## Your goal
Look below for the line containing "Расчет по приведенной". Output it and each remaining line of the entries exactly, and nothing else.
───── Record set
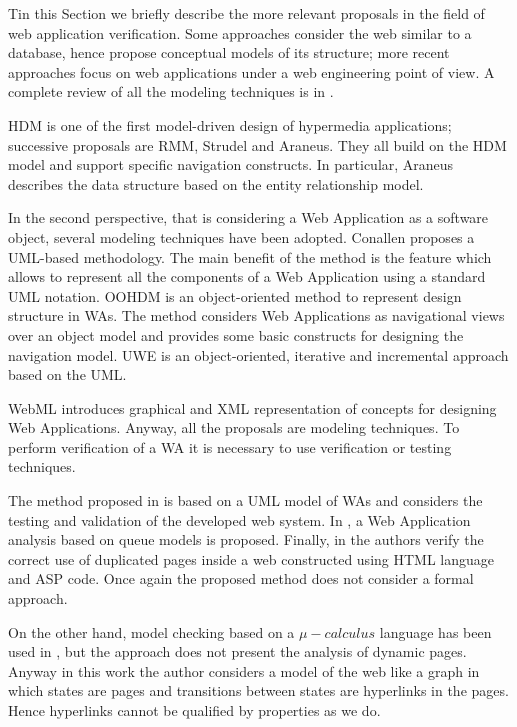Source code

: Tin this Section we briefly describe the more relevant proposals in the field of web application verification.
Some approaches consider the web similar to a database, hence propose conceptual models of its structure; more recent approaches focus on web applications under a web engineering point of view. A complete review of all the modeling techniques is in \cite{fraternali-99}.

HDM \cite{gar-pao-93} is one of the first model-driven design of hypermedia applications; successive proposals are RMM\cite{isa-sto-95}, Strudel \cite{fer-98} and Araneus\cite{atz-mec-mer-98}. They all build on the HDM model and support specific navigation constructs. In particular, Araneus describes the data structure based on the entity relationship model.  

In the second perspective, that is considering a Web Application as a software object, several modeling techniques have been adopted. Conallen \cite{cona-02} proposes a UML-based methodology. The main benefit of the method is the feature which allows to represent all the components of a Web Application using a standard UML notation. OOHDM \cite{ros-sch-02} is an object-oriented method to represent design structure in WAs. The method considers Web Applications as navigational views over an object model and provides some basic constructs for designing the navigation model. UWE \cite{koch-kraus-02} is an object-oriented, iterative and incremental approach based on the UML. 
 
WebML \cite{cer-fra-mat-02} introduces graphical and XML representation of concepts for designing Web Applications. Anyway, all the proposals are modeling techniques. To perform verification of a WA it is necessary to use verification or testing techniques. 

The method proposed in \cite{ric-ton-02} is based on a UML model of WAs and considers the testing and validation of the developed web system. In \cite{antoniol}, a Web Application analysis based on queue models is proposed. Finally, in \cite{dilucca} the authors verify the correct use of duplicated pages inside a web constructed using HTML language and ASP code. Once again the proposed method does not consider a formal approach.

On the other hand, model checking based on a $\mu-calculus$ language has been used in \cite{de-alfaro-01}, but the approach does not present the analysis of dynamic pages. Anyway in this work the author considers a model of the web like a graph in which states are pages and transitions between states are hyperlinks in the pages. Hence hyperlinks cannot be qualified by properties as we do.

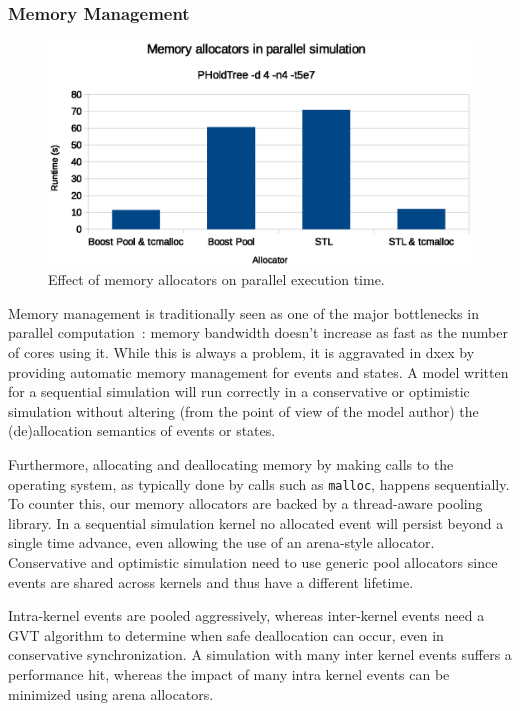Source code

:\subsubsection{Memory Management}
\label{sec:4-subsec:overhead-pgraph:memory}
\begin{figure}
    \center
    \includegraphics[width=\columnwidth]{fig/memory_allocators_parallel.eps}
    \caption{Effect of memory allocators on parallel execution time.}
    \label{fig:memallocators_parallel}
\end{figure}
Memory management is traditionally seen as one of the major bottlenecks in parallel computation~\cite{Memory}: memory bandwidth doesn't increase as fast as the number of cores using it.
While this is always a problem, it is aggravated in dxex by providing automatic memory management for events and states.
A model written for a sequential simulation will run correctly in a conservative or optimistic simulation without altering (from the point of view of the model author) the (de)allocation semantics of events or states.

Furthermore, allocating and deallocating memory by making calls to the operating system, as typically done by calls such as \texttt{malloc}, happens sequentially.
To counter this, our memory allocators are backed by a thread-aware pooling library.
In a sequential simulation kernel no allocated event will persist beyond a single time advance, even allowing the use of an arena-style allocator.
Conservative and optimistic simulation need to use generic pool allocators since events are shared across kernels and thus have a different lifetime.

Intra-kernel events are pooled aggressively, whereas inter-kernel events need a GVT algorithm to determine when safe deallocation can occur, even in conservative synchronization.
A simulation with many inter kernel events suffers a performance hit, whereas the impact of many intra kernel events can be minimized using arena allocators.

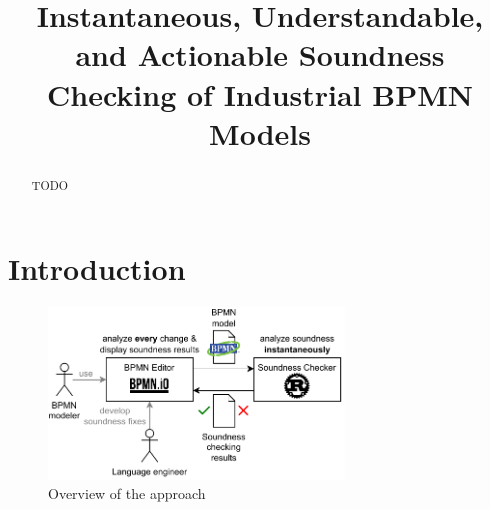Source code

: \documentclass[runningheads]{llncs}
\begin{document}
%
\title{Instantaneous, Understandable, and Actionable Soundness Checking of Industrial BPMN Models}
%
%
%
\maketitle              %
%
\begin{abstract}
TODO
\end{abstract}


\renewcommand{\labelenumi}{(\textbf{\arabic{enumi})}}

\section{Introduction} \label{sec:introduction}

\cite{fahlandAnalysisDemandInstantaneous2011}




\begin{figure}[ht]
	\centering
	\includegraphics[width=0.7\textwidth]{images/overview}
	\caption{Overview of the approach}
	\label{fig:overview}
\end{figure}
\end{document}
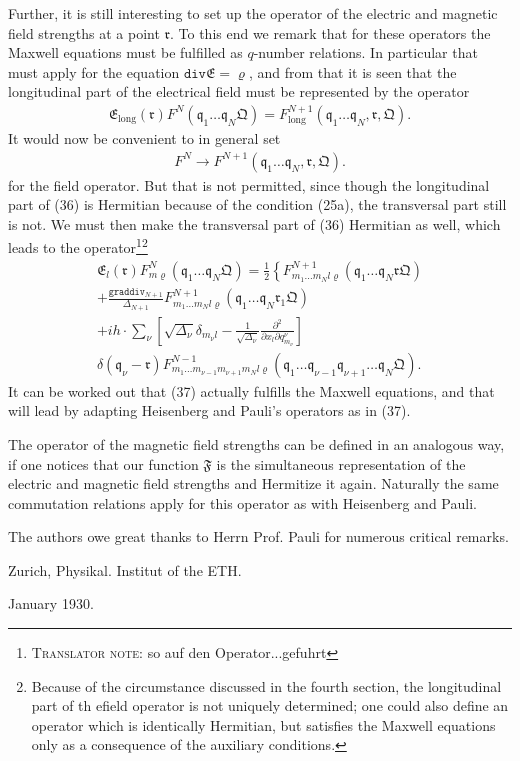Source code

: \documentclass[a4paper,11pt]{article}
\newcommand{\?}[2]{#1\footnote{\textsc{Translator note}: #2}}
\newcommand{\nequ}[2]{\begin{align*}\tag{#1}#2\end{align*}}
\newcommand{\uequ}[1]{\begin{align*}#1\end{align*}}
\renewcommand{\operatorfont}[1]{\texttt{#1}}
\newcommand{\grad}{\operatorfont{grad}}
\renewcommand{\div}{\operatorfont{div}}
\newcommand{\mf}[1]{\mathfrak{#1}}
\begin{document}
Further, it is still interesting to set up the operator of the electric and magnetic field strengths at a point $\mf{r}$. To this end we remark that for these operators the Maxwell equations must be fulfilled as $q$-number relations. In particular that must apply for the equation $\div\mf{E} = \varrho$, and from that it is seen that the longitudinal part of the electrical field must be represented by the operator
\uequ{
\mf{E}_\text{long}(\mf{r})F^N(\mf{q}_1 \dots \mf{q}_N \mf{Q})
 = F^{N+1}_\text{long}(\mf{q}_1 \dots \mf{q}_N, \mf{r}, \mf{Q}).
}
It would now be convenient to in general set
\nequ{36}{
F^N \to F^{N+1}(\mf{q}_1 \dots \mf{q}_N, \mf{r}, \mf{Q}).
}
for the field operator. But that is not permitted, since though the longitudinal part of (36) is Hermitian because of the condition (25a), the transversal part still is not. We must then make the transversal part of (36) Hermitian as well, \?{which leads to the operator}{so auf den Operator...gefuhrt}\footnote{Because of the circumstance discussed in the fourth section, the longitudinal part of th efield operator is not uniquely determined; one could also define an operator which is identically Hermitian, but satisfies the Maxwell equations only as a consequence of the auxiliary conditions.}
\nequ{37}{
\mf{E}_l(\mf{r})F^N_{m\varrho}(\mf{q}_1 \dots \mf{q}_N \mf{Q})
 = \frac{1}{2}\left\{F_{m_1 \dots m_N l \varrho}^{N+1}
 \left(\mf{q}_1 \dots \mf{q}_N \mf{rQ} \right) \right.\\
+ \frac{\grad\div_{N+1}}{\Delta_{N+1}}
F_{m_1 \dots m_N l \varrho}^{N+1}\left(\mf{q}_1 \dots \mf{q}_N \mf{r}_1\mf{Q} \right)\\
+ ih\cdot\sum\limits_\nu\left[\sqrt{\Delta_\nu}
\delta_{m_\nu l}- \frac{1}{\sqrt{\Delta_\nu}}
\frac{\partial^2}{\partial x_l \partial q_{m_\nu}^\nu }\right]\\
\delta(\mf{q}_\nu - \mf{r})
F_{m_1 \dots m_{\nu - 1} m_{\nu + 1} m_N l \varrho}^{N-1}
\left(\mf{q}_1 \dots \mf{q}_{\nu - 1} \mf{q}_{\nu + 1} \dots \mf{q}_N \mf{Q} \right).
}
It can be worked out that (37) actually fulfills the Maxwell equations, and that will lead by adapting Heisenberg and Pauli's operators as in (37).

The operator of the magnetic field strengths can be defined in an analogous way, if one notices that our function $\mf{F}$ is the simultaneous representation of the electric and magnetic field strengths and Hermitize it again. Naturally the same commutation relations apply for this operator as with Heisenberg and Pauli.

The authors owe great thanks to Herrn Prof. Pauli for numerous critical remarks.

Zurich, Physikal. Institut of the ETH.

January 1930.
\end{document}
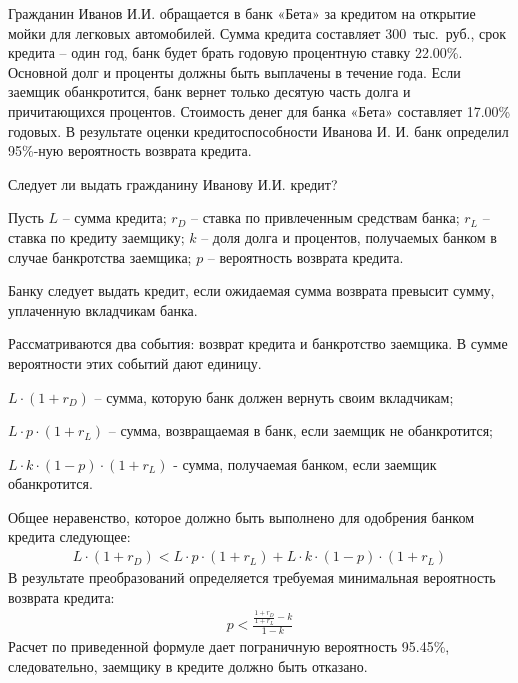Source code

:\documentclass[12pt, table]{exam}
\begin{document}
\begin{questions}
\begin{solution}[6em]
\end{solution}

\question[20] Гражданин Иванов И.И. обращается в банк «Бета» за кредитом на открытие мойки для легковых автомобилей. Сумма кредита составляет 300~тыс.~руб., срок кредита – один год, банк будет брать годовую процентную ставку 22.00\%. Основной долг и проценты должны быть выплачены в течение года. Если заемщик обанкротится, банк вернет только десятую часть долга и причитающихся процентов. Стоимость денег для банка «Бета» составляет 17.00\% годовых.  В результате оценки кредитоспособности Иванова И. И. банк определил 95\%-ную вероятность возврата кредита.
\noaddpoints

\begin{subparts}
\subpart[10] Следует ли выдать гражданину Иванову И.И. кредит?

\begin{solution}[6em]
Пусть $L$ – сумма кредита; $r_D$ – ставка по привлеченным средствам банка;  $r_L$ – ставка по кредиту заемщику; $k$ – доля долга и процентов, получаемых банком в случае банкротства заемщика; $p$ – вероятность возврата кредита.

Банку следует выдать кредит, если ожидаемая сумма возврата превысит сумму, уплаченную вкладчикам банка.

Рассматриваются два события: возврат кредита и банкротство заемщика. В сумме вероятности этих событий дают единицу. 

$L\cdot (1+r_D )$ – сумма, которую банк должен вернуть своим вкладчикам;

$L \cdot p \cdot (1+r_L )$ – сумма, возвращаемая в банк, если заемщик не обанкротится;

$L \cdot k \cdot (1-p) \cdot (1+r_L )$ - сумма, получаемая банком, если заемщик обанкротится.

Общее неравенство, которое должно быть выполнено для одобрения банком кредита следующее:
\begin{align*}
L\cdot (1+r_D )<L \cdot p \cdot (1+r_L ) + L \cdot k \cdot (1-p) \cdot (1+r_L )
\end{align*}
В результате преобразований определяется требуемая минимальная вероятность возврата кредита:
\begin{align*}
p<\frac{\frac{1+r_D}{1+r_L}-k}{1-k}
\end{align*}	
Расчет по приведенной формуле дает пограничную вероятность 95.45\%, следовательно, заемщику в кредите должно быть отказано.
\end{solution}


\end{subparts}
\end{questions}
\end{document}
──────────
## Response
Расчет по приведенной формуле дает пограничную вероятность 95.45\%, следовательно, заемщику в кредите должно быть отказано.
\end{solution}


\end{subparts}
\end{questions}
\end{document}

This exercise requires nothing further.